Since the District isn't a state, Strauss can't vote in the Senate, nor can he access the Senate floor. The same goes for the District's other shadow senator, Democrat Michael D. Brown. Unlike Strauss and Brown, who aren't recognized by the Senate, Delegate Eleanor Holmes Norton, also a Democrat, is the only official representative of Washington, D.C. in Congress. However, as a non-voting delegate on par with fellow delegates from U.S. territories, she can't vote on the House floor. But unlike U.S. territories, Washington's more than 600,000 residents pay federal taxes but have no voting representation in Congress.
"There are moments when not being able to vote gets a little more poignant," Strauss said, pointing to efforts to restore long-term unemployment insurance, where one vote would have made the difference.
Since he can't vote, Strauss' job in the Senate primarily entails advocating for more District autonomy and representation. The effort dates back to the Civil Rights era. "Before the debate became red and blue, there was an unfortunate history of black and white," Strauss noted. Now, however, the lack of representation for District residents is perpetuated by "petty partisan politics," he said.
If the District were to become a state, its voting representatives would almost surely be Democrats -- more than 90 percent of District voters voted for President Obama in the 2012 election.
The full House of Representatives last voted for a bill to make D.C. a state in 1993, but many Democrats and nearly every Republican voted against it.
In 2010, lawmakers tried to work out a compromise to give D.C. one vote in the House; to address the GOP's concerns about giving Democrats another vote, the bill would have given another House vote to the deep-red state of Utah as well.
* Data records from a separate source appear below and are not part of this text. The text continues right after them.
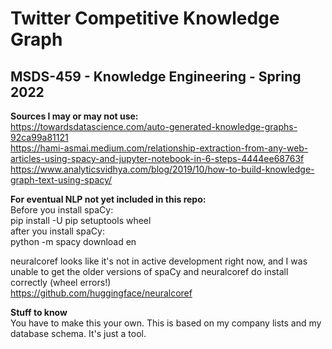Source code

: 
# Twitter Competitive Knowledge Graph

## MSDS-459 - Knowledge Engineering - Spring 2022

**Sources I may or may not use:** <br>
https://towardsdatascience.com/auto-generated-knowledge-graphs-92ca99a81121 <br>
https://hami-asmai.medium.com/relationship-extraction-from-any-web-articles-using-spacy-and-jupyter-notebook-in-6-steps-4444ee68763f <br>
https://www.analyticsvidhya.com/blog/2019/10/how-to-build-knowledge-graph-text-using-spacy/ <br>

**For eventual NLP not yet included in this repo:** <br>
Before you install spaCy: <br>
pip install -U pip setuptools wheel <br>
after you install spaCy: <br>
python -m spacy download en <br>


neuralcoref looks like it's not in active development right now, and I was unable to get the older versions of spaCy and neuralcoref do install correctly (wheel errors!) <br>
https://github.com/huggingface/neuralcoref

**Stuff to know** <br>
You have to make this your own. This is based on my company lists and my database schema. It's just a tool. <br>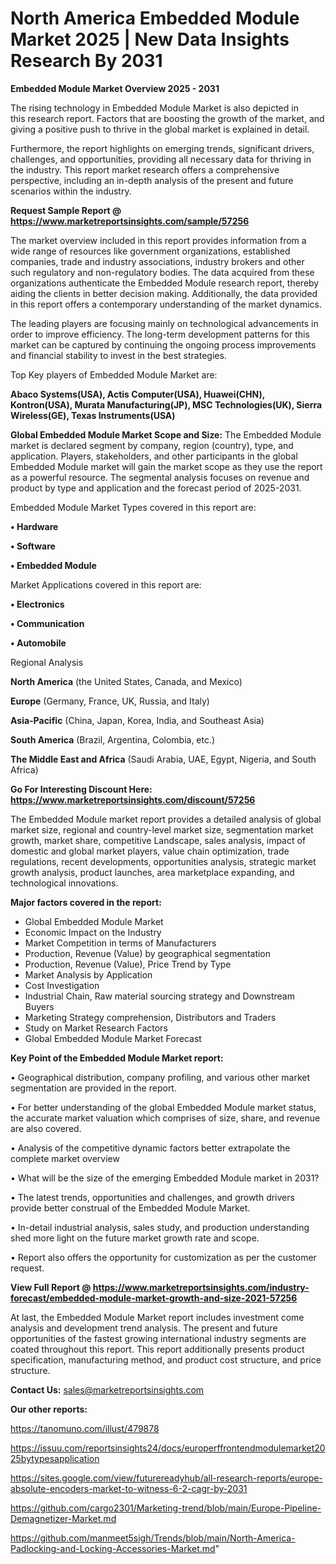 # North America Embedded Module Market 2025 | New Data Insights Research By 2031

<Strong> Embedded Module Market Overview 2025 - 2031</strong>

The rising technology in Embedded Module Market is also depicted in this research report. Factors that are boosting the growth of the market, and giving a positive push to thrive in the global market is explained in detail.

Furthermore, the report highlights on emerging trends, significant drivers, challenges, and opportunities, providing all necessary data for thriving in the industry. This report market research offers a comprehensive perspective, including an in-depth analysis of the present and future scenarios within the industry.

<strong>Request Sample Report @ <a href=https://www.marketreportsinsights.com/sample/57256>https://www.marketreportsinsights.com/sample/57256</a></strong>

The market overview included in this report provides information from a wide range of resources like government organizations, established companies, trade and industry associations, industry brokers and other such regulatory and non-regulatory bodies. The data acquired from these organizations authenticate the Embedded Module research report, thereby aiding the clients in better decision making. Additionally, the data provided in this report offers a contemporary understanding of the market dynamics.

The leading players are focusing mainly on technological advancements in order to improve efficiency. The long-term development patterns for this market can be captured by continuing the ongoing process improvements and financial stability to invest in the best strategies.

Top Key players of Embedded Module Market are:

<strong>Abaco Systems(USA), Actis Computer(USA), Huawei(CHN), Kontron(USA), Murata Manufacturing(JP), MSC Technologies(UK), Sierra Wireless(GE), Texas Instruments(USA)</strong>

<strong><b>Global Embedded Module Market Scope and Size:</b></strong>
The Embedded Module market is declared segment by company, region (country), type, and application. Players, stakeholders, and other participants in the global Embedded Module market will gain the market scope as they use the report as a powerful resource. The segmental analysis focuses on revenue and product by type and application and the forecast period of 2025-2031.

Embedded Module Market Types covered in this report are:

<strong>• Hardware

• Software

• Embedded Module</strong>

Market Applications covered in this report are:

<strong>• Electronics

• Communication

• Automobile</strong> 

Regional Analysis

<strong>North America</strong> (the United States, Canada, and Mexico)

<strong>Europe</strong> (Germany, France, UK, Russia, and Italy)

<strong>Asia-Pacific</strong> (China, Japan, Korea, India, and Southeast Asia)

<strong>South America</strong> (Brazil, Argentina, Colombia, etc.)

<strong>The Middle East and Africa</strong> (Saudi Arabia, UAE, Egypt, Nigeria, and South Africa)

<strong>Go For Interesting Discount Here: <a href=https://www.marketreportsinsights.com/discount/57256>https://www.marketreportsinsights.com/discount/57256</a></strong>

The Embedded Module market report provides a detailed analysis of global market size, regional and country-level market size, segmentation market growth, market share, competitive Landscape, sales analysis, impact of domestic and global market players, value chain optimization, trade regulations, recent developments, opportunities analysis, strategic market growth analysis, product launches, area marketplace expanding, and technological innovations.

<strong><b>Major factors covered in the report:</b></strong>
<ul>
  <li>Global Embedded Module Market </li>
  <li>Economic Impact on the Industry</li>
  <li>Market Competition in terms of Manufacturers</li>
  <li>Production, Revenue (Value) by geographical segmentation</li>
  <li>Production, Revenue (Value), Price Trend by Type</li>
  <li>Market Analysis by Application</li>
  <li>Cost Investigation</li>
  <li>Industrial Chain, Raw material sourcing strategy and Downstream Buyers</li>
  <li>Marketing Strategy comprehension, Distributors and Traders</li>
  <li>Study on Market Research Factors</li>
  <li>Global Embedded Module Market Forecast</li>
</ul>

<strong><b>Key Point of the Embedded Module Market report:</b></strong>

• Geographical distribution, company profiling, and various other market segmentation are provided in the report.

• For better understanding of the global Embedded Module market status, the accurate market valuation which comprises of size, share, and revenue are also covered.

• Analysis of the competitive dynamic factors better extrapolate the complete market overview

• What will be the size of the emerging Embedded Module market in 2031?

• The latest trends, opportunities and challenges, and growth drivers provide better construal of the Embedded Module Market.

• In-detail industrial analysis, sales study, and production understanding shed more light on the future market growth rate and scope.

• Report also offers the opportunity for customization as per the customer request.

<strong><b>View Full Report @ <a href=https://www.marketreportsinsights.com/industry-forecast/embedded-module-market-growth-and-size-2021-57256>https://www.marketreportsinsights.com/industry-forecast/embedded-module-market-growth-and-size-2021-57256</a></b></strong>


At last, the Embedded Module Market report includes investment come analysis and development trend analysis. The present and future opportunities of the fastest growing international industry segments are coated throughout this report. This report additionally presents product specification, manufacturing method, and product cost structure, and price structure.

<strong>Contact Us:</strong>
sales@marketreportsinsights.com

<strong>Our other reports:</strong>

<a href=https://tanomuno.com/illust/479878>https://tanomuno.com/illust/479878</a>

<a href=https://issuu.com/reportsinsights24/docs/europerffrontendmodulemarket2025bytypesapplication>https://issuu.com/reportsinsights24/docs/europerffrontendmodulemarket2025bytypesapplication</a>

<a href=https://sites.google.com/view/futurereadyhub/all-research-reports/europe-absolute-encoders-market-to-witness-6-2-cagr-by-2031>https://sites.google.com/view/futurereadyhub/all-research-reports/europe-absolute-encoders-market-to-witness-6-2-cagr-by-2031</a>

<a href=https://github.com/cargo2301/Marketing-trend/blob/main/Europe-Pipeline-Demagnetizer-Market.md>https://github.com/cargo2301/Marketing-trend/blob/main/Europe-Pipeline-Demagnetizer-Market.md</a>

<a href=https://github.com/manmeet5sigh/Trends/blob/main/North-America-Padlocking-and-Locking-Accessories-Market.md>https://github.com/manmeet5sigh/Trends/blob/main/North-America-Padlocking-and-Locking-Accessories-Market.md</a>"
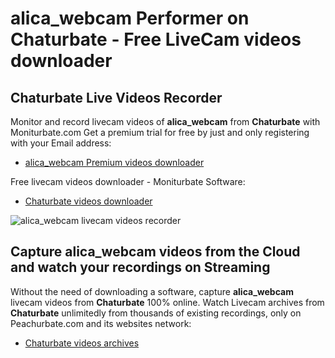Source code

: # alica_webcam Performer on Chaturbate - Free LiveCam videos downloader

## Chaturbate Live Videos Recorder

Monitor and record livecam videos of **alica_webcam** from **Chaturbate** with Moniturbate.com
Get a premium trial for free by just and only registering with your Email address:
* [alica_webcam Premium videos downloader](https://moniturbate.com/request-demo-licence-key.html)

Free livecam videos downloader - Moniturbate Software:
* [Chaturbate videos downloader](https://moniturbate.com/moniturbate-download-software.html)

![alica_webcam livecam videos recorder](https://peachurnet.com/templates/moniturbate-software.png)


## Capture alica_webcam videos from the Cloud and watch your recordings on Streaming

Without the need of downloading a software, capture **alica_webcam** livecam videos from **Chaturbate** 100% online.
Watch Livecam archives from **Chaturbate** unlimitedly from thousands of existing recordings, only on Peachurbate.com and its websites network:
* [Chaturbate videos archives](https://peachurnet.com/)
The legislation was killed, however, when Republicans added amendments to loosen gun control in the District.
Now, there's finally some more movement on the issue -- Sen. Tom Carper, D-Del., the chairman of the Senate Committee on Homeland Security and Government Affairs - the Senate committee that technically has authority over D.C. - has sponsored a bill to make D.C. a state and has pledged to hold a hearing in his committee on the matter. Senate Majority Leader Harry Reid, D-Nev., and 13 other senators have signed on as co-sponsors of the bill.Additionally, Sen. Mark Begich, D-Alaska, has pledged to introduce bills granting the District budget autonomy and legislative autonomy. Similar bills have been introduced in the Republican-led House, where Government Oversight Committee Chairman Darrell Issa, R-Calif., has taken a hands-off approach to municipal affairs.
Technically, Congress has authority over all Washington, D.C. laws, but from a conservative point of view, interfering in the city's business amounts to redundancy and a waste of government resources.
"Realistically, we have a very good chance on the budget and legislative autonomy bills," Strauss said. "On statehood, do we expect it to pass? Probably not, but... the fact that we're having a hearing on a bill for the first time since 1993, that's real momentum."